Professor de História e Redação, jornalista e articulista dos Estudos Nacionais. Aluno do Seminário de Filosofia do Olavo de Carvalho.


Bêbado da Tristeza da Terra

Já o vinho vos acena na sua taça dourada,

mas não bebei ainda. Antes que vos cante uma canção!

A canção do desgosto

ressoa como uma gargalhada nas vossas almas.

Quando o desgosto sutura,

ficam desolados os jardins da alma,

esmorecem e morrem a alegria e os cantos.

Sombria é a vida, é a morte.

(Das Lied Von Der Erde, Gustav Mahler)

 

 

Dormi mal, como que nauseado. E isso porque ontem sorvi, em goles lentos, algo de pútrido, de doente, desde o rio que corta de fora a fora esse Vale de Lágrimas de que fala o hino à Regina.

E uma tal beberagem começou cedo, logo ao despertar. Por péssima mania, mal abro os olhos e vou me informar às apalpadelas no smartphone. Diviso que tudo se concentra em Suzano. Houve um massacre. Em uma escola. Um massacre de crianças. De crianças!

Correria, choro, desespero. São cinco, seis, oito, dez os mortos. Já repararam que os repórteres de hoje, não digo todos, mas boa quota, como que babam de regozijo ao aumentar o número de vítimas de uma tragédia? Isso porquanto eleva o impacto, garante maior audiência. Frutos da banalidade do mal.

Tendo adentrado há pouco no ofício de jornalista, eis que me vi tendo que noticiar aquilo. E é diferente só receber a informação, como eu sempre fizera. O jornalista, percebi isso, tem que escaramuçar o lodaçal, tem que tanger os cadáveres, tem que aspirar o cheiro acre da morte. Mas nunca tive vocação para necrólogo. Acusei o golpe.

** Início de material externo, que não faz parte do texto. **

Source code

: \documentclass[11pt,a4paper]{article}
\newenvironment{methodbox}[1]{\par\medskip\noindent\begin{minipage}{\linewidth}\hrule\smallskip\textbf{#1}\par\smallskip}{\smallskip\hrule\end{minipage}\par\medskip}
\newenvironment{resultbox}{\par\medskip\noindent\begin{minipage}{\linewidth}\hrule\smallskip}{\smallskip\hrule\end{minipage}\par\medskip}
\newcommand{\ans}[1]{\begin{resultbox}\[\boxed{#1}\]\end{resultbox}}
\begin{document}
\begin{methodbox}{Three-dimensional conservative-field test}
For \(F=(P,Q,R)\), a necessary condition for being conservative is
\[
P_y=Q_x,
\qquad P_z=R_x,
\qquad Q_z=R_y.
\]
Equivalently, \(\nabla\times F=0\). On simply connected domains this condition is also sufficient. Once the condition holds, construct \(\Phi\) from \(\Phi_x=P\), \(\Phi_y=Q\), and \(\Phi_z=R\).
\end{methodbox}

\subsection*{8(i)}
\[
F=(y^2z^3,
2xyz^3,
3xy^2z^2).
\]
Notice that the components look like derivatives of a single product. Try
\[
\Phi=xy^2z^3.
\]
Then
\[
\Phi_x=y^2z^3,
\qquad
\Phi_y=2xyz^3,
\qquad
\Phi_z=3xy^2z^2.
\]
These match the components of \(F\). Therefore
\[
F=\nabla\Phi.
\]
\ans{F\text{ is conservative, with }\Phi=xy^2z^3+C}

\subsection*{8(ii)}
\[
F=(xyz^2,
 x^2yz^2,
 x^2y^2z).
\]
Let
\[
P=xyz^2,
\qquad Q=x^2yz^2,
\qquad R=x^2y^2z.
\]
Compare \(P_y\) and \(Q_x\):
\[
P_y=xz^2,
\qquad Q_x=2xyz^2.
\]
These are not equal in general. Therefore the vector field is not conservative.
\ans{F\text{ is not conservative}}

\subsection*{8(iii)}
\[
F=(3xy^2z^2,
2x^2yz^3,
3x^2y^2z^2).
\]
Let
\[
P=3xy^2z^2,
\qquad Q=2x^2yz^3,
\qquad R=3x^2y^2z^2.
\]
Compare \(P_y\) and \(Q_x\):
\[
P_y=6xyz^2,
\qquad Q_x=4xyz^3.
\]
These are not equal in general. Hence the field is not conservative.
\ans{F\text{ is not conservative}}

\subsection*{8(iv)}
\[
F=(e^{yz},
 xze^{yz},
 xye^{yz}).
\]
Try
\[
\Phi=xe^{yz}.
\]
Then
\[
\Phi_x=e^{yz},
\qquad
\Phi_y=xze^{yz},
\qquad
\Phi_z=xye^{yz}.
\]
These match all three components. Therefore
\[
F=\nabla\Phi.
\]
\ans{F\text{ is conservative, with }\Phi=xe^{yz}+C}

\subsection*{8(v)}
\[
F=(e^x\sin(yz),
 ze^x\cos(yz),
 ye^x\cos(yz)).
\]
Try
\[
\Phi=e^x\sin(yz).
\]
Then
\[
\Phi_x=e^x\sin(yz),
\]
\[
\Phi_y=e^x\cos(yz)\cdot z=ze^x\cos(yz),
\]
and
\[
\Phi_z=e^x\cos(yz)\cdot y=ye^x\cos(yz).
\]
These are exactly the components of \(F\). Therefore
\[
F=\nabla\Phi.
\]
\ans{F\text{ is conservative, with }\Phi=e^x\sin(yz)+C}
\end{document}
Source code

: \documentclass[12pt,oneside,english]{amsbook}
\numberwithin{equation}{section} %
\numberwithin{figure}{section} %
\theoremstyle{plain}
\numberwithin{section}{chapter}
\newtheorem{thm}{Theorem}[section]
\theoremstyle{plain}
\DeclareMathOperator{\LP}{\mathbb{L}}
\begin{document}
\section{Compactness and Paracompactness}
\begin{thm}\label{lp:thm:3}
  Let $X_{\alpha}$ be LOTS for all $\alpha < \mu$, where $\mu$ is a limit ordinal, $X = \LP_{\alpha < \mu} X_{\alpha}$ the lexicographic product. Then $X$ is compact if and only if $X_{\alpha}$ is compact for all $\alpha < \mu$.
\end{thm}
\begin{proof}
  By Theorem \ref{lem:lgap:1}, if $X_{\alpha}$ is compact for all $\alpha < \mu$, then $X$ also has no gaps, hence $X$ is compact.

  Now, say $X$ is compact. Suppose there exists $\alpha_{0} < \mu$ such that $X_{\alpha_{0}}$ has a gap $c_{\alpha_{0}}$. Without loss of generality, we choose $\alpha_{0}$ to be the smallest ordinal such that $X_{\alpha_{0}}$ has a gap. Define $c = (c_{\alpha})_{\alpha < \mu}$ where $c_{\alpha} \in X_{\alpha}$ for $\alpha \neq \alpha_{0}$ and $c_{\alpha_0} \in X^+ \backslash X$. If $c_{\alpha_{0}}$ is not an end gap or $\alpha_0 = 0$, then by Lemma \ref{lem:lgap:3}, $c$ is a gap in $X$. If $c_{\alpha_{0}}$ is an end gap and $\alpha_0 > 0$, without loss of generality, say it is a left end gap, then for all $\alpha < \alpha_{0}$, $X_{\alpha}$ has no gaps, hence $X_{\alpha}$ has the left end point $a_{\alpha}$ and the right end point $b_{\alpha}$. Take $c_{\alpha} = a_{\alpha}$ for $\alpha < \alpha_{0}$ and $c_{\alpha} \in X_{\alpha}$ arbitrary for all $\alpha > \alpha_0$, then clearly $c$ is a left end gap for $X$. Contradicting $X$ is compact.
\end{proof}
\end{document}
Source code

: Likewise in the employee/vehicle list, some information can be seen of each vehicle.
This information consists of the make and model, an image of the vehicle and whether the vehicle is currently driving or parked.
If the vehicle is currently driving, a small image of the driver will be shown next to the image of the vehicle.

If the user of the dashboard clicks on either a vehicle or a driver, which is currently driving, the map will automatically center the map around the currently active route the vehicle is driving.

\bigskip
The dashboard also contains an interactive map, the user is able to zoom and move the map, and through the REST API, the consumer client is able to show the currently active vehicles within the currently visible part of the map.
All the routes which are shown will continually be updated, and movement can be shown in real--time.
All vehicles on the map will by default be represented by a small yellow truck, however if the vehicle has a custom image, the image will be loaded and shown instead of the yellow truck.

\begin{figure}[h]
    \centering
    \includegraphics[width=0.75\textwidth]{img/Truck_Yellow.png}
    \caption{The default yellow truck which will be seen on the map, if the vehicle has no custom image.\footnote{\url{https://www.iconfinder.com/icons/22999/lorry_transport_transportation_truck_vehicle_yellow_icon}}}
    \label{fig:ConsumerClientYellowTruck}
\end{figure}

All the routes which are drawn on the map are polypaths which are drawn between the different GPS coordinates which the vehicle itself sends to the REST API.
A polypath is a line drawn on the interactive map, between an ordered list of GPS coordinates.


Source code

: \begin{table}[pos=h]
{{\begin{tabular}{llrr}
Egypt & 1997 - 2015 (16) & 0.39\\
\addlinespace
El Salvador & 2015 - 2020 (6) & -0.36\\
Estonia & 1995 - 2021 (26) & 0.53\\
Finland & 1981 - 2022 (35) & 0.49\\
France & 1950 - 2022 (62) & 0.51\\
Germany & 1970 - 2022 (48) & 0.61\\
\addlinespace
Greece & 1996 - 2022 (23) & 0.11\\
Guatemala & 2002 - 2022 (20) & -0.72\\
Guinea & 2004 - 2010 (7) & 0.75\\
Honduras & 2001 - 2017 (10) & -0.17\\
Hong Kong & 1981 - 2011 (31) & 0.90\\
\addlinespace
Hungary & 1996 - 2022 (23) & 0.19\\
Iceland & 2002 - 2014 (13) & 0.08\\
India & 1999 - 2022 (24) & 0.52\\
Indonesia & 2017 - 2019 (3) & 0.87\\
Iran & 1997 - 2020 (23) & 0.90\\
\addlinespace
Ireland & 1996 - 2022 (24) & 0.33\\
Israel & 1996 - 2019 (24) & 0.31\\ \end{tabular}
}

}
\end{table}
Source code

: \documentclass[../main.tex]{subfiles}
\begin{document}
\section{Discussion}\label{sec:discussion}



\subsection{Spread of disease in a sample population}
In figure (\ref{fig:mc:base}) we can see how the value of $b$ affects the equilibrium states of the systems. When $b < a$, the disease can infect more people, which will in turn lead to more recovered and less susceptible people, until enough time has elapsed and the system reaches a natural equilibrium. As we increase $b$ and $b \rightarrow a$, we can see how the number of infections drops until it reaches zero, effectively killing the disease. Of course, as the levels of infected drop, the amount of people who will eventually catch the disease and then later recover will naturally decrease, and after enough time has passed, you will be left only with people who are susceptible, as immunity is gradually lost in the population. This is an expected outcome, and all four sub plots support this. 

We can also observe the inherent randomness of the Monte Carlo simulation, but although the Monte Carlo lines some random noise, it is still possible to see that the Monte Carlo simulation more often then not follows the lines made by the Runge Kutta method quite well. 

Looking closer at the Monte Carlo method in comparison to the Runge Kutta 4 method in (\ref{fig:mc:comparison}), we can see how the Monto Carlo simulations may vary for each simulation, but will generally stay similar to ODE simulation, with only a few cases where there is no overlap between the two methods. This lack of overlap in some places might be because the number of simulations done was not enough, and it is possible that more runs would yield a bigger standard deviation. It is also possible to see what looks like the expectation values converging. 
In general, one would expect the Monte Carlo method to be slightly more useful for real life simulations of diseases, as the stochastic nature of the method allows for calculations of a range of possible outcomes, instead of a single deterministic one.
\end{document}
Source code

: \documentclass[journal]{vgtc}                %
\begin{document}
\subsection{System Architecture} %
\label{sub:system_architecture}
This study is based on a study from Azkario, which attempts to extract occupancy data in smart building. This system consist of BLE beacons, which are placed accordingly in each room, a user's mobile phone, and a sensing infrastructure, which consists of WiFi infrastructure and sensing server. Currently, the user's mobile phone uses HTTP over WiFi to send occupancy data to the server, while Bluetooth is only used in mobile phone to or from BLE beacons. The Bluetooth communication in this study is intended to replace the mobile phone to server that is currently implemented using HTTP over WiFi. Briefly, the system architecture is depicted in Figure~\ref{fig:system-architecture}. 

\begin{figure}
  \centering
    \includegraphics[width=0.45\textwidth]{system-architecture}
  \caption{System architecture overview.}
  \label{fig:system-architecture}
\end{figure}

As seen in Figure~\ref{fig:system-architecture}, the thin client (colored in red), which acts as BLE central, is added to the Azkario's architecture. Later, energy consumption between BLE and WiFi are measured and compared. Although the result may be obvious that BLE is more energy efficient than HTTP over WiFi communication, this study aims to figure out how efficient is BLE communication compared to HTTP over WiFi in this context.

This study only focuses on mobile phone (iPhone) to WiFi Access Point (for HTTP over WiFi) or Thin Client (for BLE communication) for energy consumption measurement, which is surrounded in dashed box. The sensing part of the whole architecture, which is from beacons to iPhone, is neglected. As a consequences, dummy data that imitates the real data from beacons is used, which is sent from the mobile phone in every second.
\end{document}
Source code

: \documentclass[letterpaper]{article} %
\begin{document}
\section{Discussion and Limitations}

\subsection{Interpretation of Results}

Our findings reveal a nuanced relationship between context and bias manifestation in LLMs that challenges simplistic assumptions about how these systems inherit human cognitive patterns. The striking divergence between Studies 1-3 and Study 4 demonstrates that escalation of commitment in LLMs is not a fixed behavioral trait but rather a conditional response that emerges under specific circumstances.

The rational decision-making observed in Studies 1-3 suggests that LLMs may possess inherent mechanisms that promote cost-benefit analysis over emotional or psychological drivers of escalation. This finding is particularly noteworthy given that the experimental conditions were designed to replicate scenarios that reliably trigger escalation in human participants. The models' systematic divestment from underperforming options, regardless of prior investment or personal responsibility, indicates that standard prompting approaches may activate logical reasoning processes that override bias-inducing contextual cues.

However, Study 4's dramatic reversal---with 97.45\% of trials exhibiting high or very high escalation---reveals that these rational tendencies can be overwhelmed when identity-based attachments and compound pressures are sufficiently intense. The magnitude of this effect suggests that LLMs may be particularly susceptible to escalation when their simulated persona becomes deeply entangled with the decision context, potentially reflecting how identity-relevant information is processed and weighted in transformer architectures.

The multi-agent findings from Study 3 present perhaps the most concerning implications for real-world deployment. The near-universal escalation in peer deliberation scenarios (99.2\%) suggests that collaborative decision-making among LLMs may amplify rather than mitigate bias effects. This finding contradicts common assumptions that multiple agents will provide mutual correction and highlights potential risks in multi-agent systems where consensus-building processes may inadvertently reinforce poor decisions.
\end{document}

Já então tonto desses tragos de desgraça, cada vez sabendo mais, quando queria esquecer tudo, dá-se que no fim do dia, depois que o cair da noite faz pesar em dobro o sofrimento humano – porque aí refletimos – como um masoquista enchi, até a tampa, um caneco com essa bebida horrível que vinha me alquebrando pouco a pouco: em uma dessas fuçadas nas redes sociais, topei com o vídeo da chacina.

Hesitei, mas há o demônio da curiosidade, como o que instou o grego Leôncio, segundo o conto, a ir bisbilhotar a ravina profunda onde se lançavam os criminosos executados. Algo tentou dissuadi-lo, mas em vão. Irredutível, inclinou-se ao pé do monte, e, vendo a cena lamentável, arrematou: “Aqui tendes, ó gênio mal, saciai-vos desse belo espetáculo”. E foi assim comigo.

Se há algo de que queria me caducar, era disso.

O filme mostra um jovem entrando sossegado na escola, sacando o revólver da mochila e, resolvido, abrindo fogo contra um grupo de alunos que nem sabem que morreram. Em seguida, o outro satanás, mais covarde, disfere golpes de faca ou de machado nos corpos jacentes e na turba que, apercebendo-se do ataque, saiu em disparada para salvar-se.

E tudo me doeu ainda mais, pois, em pouco, serei pai. Só então a dor de um pai me ficou concreta. Vi minhas crias ali, em fuga, nas mãos desses perversos que nos cercam, aos montes. Nisso fiquei contrito. Não quis dizer mais nada. Já me quedava algo febril, enjoado.

Senti naquele momento algo do abandono cósmico, daquele que mesmo Cristo sentiu nos momentos derradeiros. Fiz menção de questionar Deus, mas retive-me. Sorvi, por conseguinte, a última gota desse líquido, já conformado com seu gosto estragado. Rezei e dormi.